ECONOMY

Bulgaria delays deal with Greece’s PPC until the end of April

SOFIA (Reuters) – Bulgaria has delayed until the end of April the completion of the sale of a thermal power plant to Greece’s Public Power Corporation (PPC), the privatization agency said yesterday. This is the fourth time the EU newcomer country is extending the timeline for wrapping up a deal that has been dragging on for more than two years over legal wrangling, environmental and coal-purchase disagreements. «We are extending the deadline until April 30. The time is needed for the technical preparation of coal-purchase contracts and clearing environmental issues,» said Veneta Natcheva, spokeswoman for the privatization agency. In July last year, the sell-off agency picked PPC to buy 100 percent of the Bobov Dol thermal power plant for -105.2 million after a court cleared the sale, which had been scrapped by the previous government.
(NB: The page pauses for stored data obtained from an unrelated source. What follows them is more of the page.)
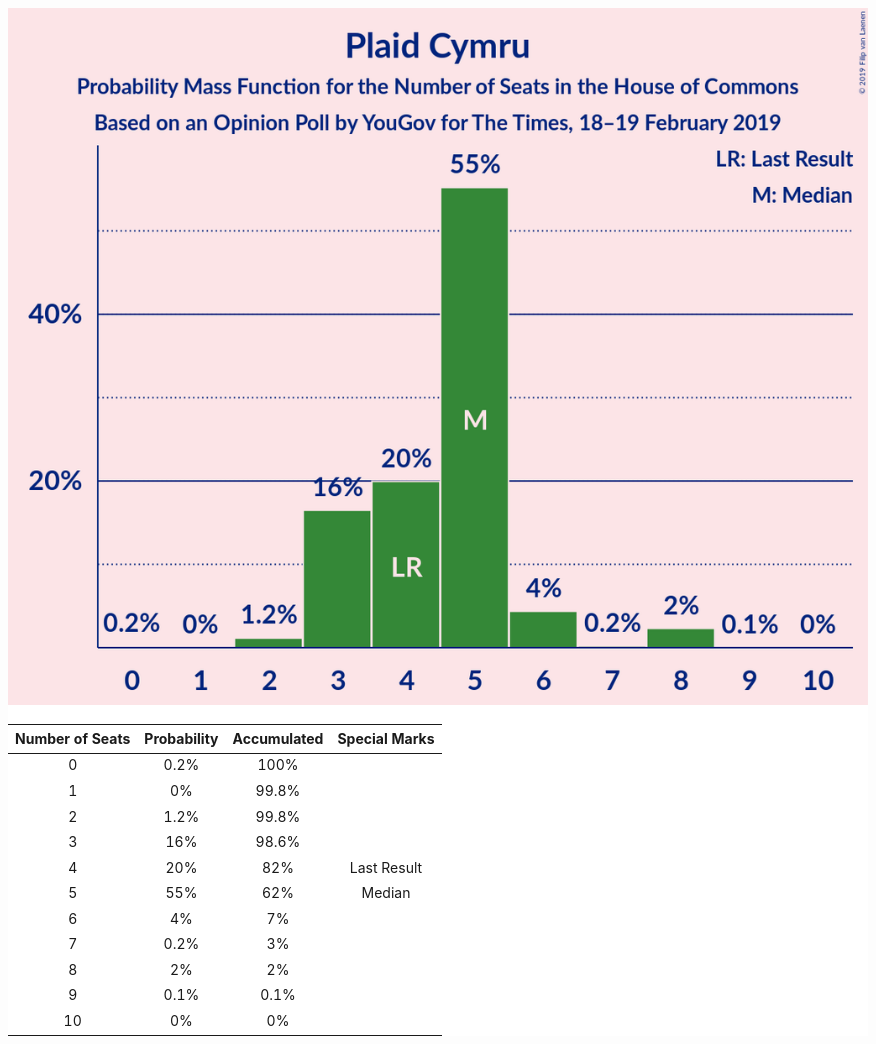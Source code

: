 ![Graph with seats probability mass function not yet produced](2019-02-19-YouGov-seats-pmf-plaidcymru.png "Seats Probability Mass Function")

| Number of Seats | Probability | Accumulated | Special Marks |
|:---------------:|:-----------:|:-----------:|:-------------:|
| 0 | 0.2% | 100% |  |
| 1 | 0% | 99.8% |  |
| 2 | 1.2% | 99.8% |  |
| 3 | 16% | 98.6% |  |
| 4 | 20% | 82% | Last Result |
| 5 | 55% | 62% | Median |
| 6 | 4% | 7% |  |
| 7 | 0.2% | 3% |  |
| 8 | 2% | 2% |  |
| 9 | 0.1% | 0.1% |  |
| 10 | 0% | 0% |  |
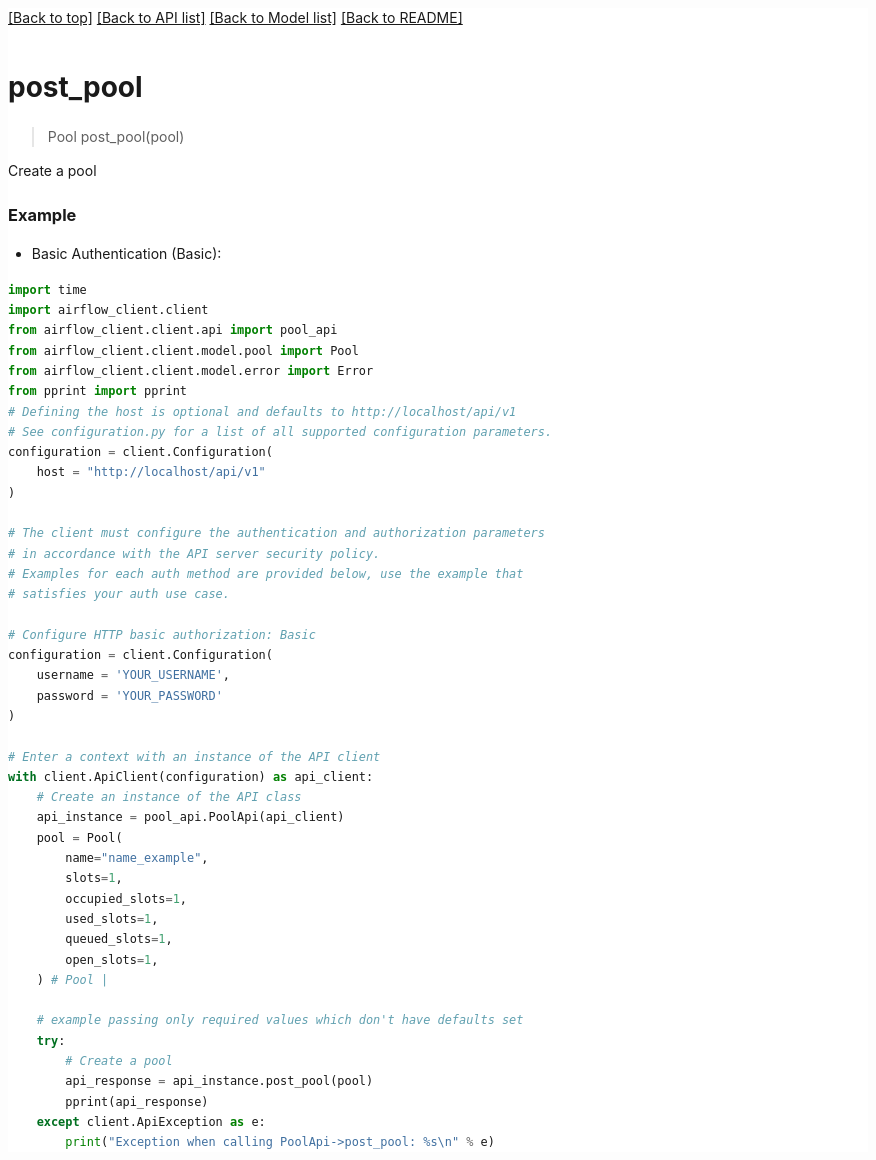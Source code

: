 [[Back to top]](#) [[Back to API list]](../README.md#documentation-for-api-endpoints) [[Back to Model list]](../README.md#documentation-for-models) [[Back to README]](../README.md)

# **post_pool**
> Pool post_pool(pool)

Create a pool

### Example

* Basic Authentication (Basic):
```python
import time
import airflow_client.client
from airflow_client.client.api import pool_api
from airflow_client.client.model.pool import Pool
from airflow_client.client.model.error import Error
from pprint import pprint
# Defining the host is optional and defaults to http://localhost/api/v1
# See configuration.py for a list of all supported configuration parameters.
configuration = client.Configuration(
    host = "http://localhost/api/v1"
)

# The client must configure the authentication and authorization parameters
# in accordance with the API server security policy.
# Examples for each auth method are provided below, use the example that
# satisfies your auth use case.

# Configure HTTP basic authorization: Basic
configuration = client.Configuration(
    username = 'YOUR_USERNAME',
    password = 'YOUR_PASSWORD'
)

# Enter a context with an instance of the API client
with client.ApiClient(configuration) as api_client:
    # Create an instance of the API class
    api_instance = pool_api.PoolApi(api_client)
    pool = Pool(
        name="name_example",
        slots=1,
        occupied_slots=1,
        used_slots=1,
        queued_slots=1,
        open_slots=1,
    ) # Pool | 

    # example passing only required values which don't have defaults set
    try:
        # Create a pool
        api_response = api_instance.post_pool(pool)
        pprint(api_response)
    except client.ApiException as e:
        print("Exception when calling PoolApi->post_pool: %s\n" % e)
```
But disputes over the pollution limit of the 630-megawatt plant and an obligation to purchase local coal for five years have blocked the deal as PPC argues that the tough cap will not allow it to use local coal. The plant is situated in western Bulgaria, where 2,700 miners have protested against the sale fearing potential heavy layoffs if PPC is not to buy the coal they produce. One of the 210-megawatt units should close at the end of 2007 and industry insiders say that if the deal is not wrapped up soon it might collapse.